Monday, January 18, 2010

Messaging Crisis for Nonprofits

In December I published a link to Nancy Schwartz's "2009 Tagline Report." Here it is again: http://nonprofitconversation.blogspot.com/2009/12/freebie-corner.html The Tagline Report is an important publication for nonprofits who so often are laboring under taglines that simply do not convey the heart of who they are.

Now Nancy has completed a survey on nonprofit messaging that you won't want to miss. It is enlightening and somewhat predictable. Marketing often takes a back seat in the nonprofit budget. Business understands that it must spend at least ten percent of its budget to market, but most nonprofits would never dream of allocating that much. Consequently nonprofits often fail to do the research they need to do in order to find out which "messages" connect with their constituency or they fail to spend time making sure each member of their staff is communicating a unified message.

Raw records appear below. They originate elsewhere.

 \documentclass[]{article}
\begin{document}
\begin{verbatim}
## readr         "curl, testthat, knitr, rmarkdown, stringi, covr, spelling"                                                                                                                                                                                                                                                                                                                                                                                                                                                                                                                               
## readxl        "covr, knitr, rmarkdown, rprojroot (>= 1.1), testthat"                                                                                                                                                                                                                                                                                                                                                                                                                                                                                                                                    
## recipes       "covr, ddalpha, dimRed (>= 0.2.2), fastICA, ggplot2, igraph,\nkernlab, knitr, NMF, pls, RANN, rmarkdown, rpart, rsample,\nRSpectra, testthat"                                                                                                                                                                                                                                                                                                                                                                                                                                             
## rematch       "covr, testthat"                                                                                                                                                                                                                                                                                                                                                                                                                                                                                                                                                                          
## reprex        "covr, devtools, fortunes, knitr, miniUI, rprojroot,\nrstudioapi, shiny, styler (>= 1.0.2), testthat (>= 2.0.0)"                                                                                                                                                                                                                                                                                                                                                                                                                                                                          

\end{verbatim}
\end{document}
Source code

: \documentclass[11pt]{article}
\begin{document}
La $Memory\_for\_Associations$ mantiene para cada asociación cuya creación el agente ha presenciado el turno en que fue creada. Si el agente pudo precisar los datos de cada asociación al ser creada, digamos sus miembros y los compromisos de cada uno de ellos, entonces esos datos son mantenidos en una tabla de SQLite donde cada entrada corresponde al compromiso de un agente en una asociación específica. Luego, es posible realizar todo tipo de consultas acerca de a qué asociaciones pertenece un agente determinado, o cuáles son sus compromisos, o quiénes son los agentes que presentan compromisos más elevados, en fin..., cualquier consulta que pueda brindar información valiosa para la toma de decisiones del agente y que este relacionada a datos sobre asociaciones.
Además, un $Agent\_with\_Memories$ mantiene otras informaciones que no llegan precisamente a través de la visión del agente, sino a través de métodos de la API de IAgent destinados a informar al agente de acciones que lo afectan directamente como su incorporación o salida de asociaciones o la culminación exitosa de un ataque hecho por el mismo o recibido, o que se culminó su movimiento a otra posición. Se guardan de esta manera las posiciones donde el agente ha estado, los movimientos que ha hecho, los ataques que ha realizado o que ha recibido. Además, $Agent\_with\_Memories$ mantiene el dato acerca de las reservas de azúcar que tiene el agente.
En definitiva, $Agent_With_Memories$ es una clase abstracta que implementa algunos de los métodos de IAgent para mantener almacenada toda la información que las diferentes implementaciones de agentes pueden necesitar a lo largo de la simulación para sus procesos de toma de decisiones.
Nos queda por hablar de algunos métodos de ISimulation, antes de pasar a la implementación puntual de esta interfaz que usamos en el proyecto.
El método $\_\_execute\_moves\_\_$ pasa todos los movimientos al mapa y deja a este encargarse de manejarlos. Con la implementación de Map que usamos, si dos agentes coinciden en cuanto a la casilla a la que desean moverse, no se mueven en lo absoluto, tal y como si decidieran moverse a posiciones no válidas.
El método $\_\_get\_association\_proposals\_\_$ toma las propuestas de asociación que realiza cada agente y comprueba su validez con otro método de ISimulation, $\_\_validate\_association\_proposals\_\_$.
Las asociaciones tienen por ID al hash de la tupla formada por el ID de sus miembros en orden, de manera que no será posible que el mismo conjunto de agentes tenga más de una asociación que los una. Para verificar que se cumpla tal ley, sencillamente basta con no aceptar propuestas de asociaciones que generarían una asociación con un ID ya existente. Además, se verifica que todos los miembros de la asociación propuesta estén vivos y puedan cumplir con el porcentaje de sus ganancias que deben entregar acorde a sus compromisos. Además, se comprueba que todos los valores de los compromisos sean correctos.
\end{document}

I think this article is fabulous and I know you will too! Bunnie

Messaging Crisis for Nonprofits

by Nancy Schwartz, Nancy Schwartz and Company

The overwhelming response to our recent survey on nonprofit messaging reinforces how vital it is for your organization’s messages to connect with key audiences.

Relevance (i.e., connection) is a prerequisite for conversation and thus, for communications success. If your messages are off, your organization will fail to engage your base. And, without that engagement, there’s no way you’ll motivate them to act – give, volunteer, register or advocate.

So, based on our findings, it’s clear that strengthening messaging is a priority for many of you. I urge you to digest the findings below to learn more about the state of nonprofit messaging today, and how you can shape messages that do connect.

Here’s the survey if you’d like to review questions asked while digesting the findings.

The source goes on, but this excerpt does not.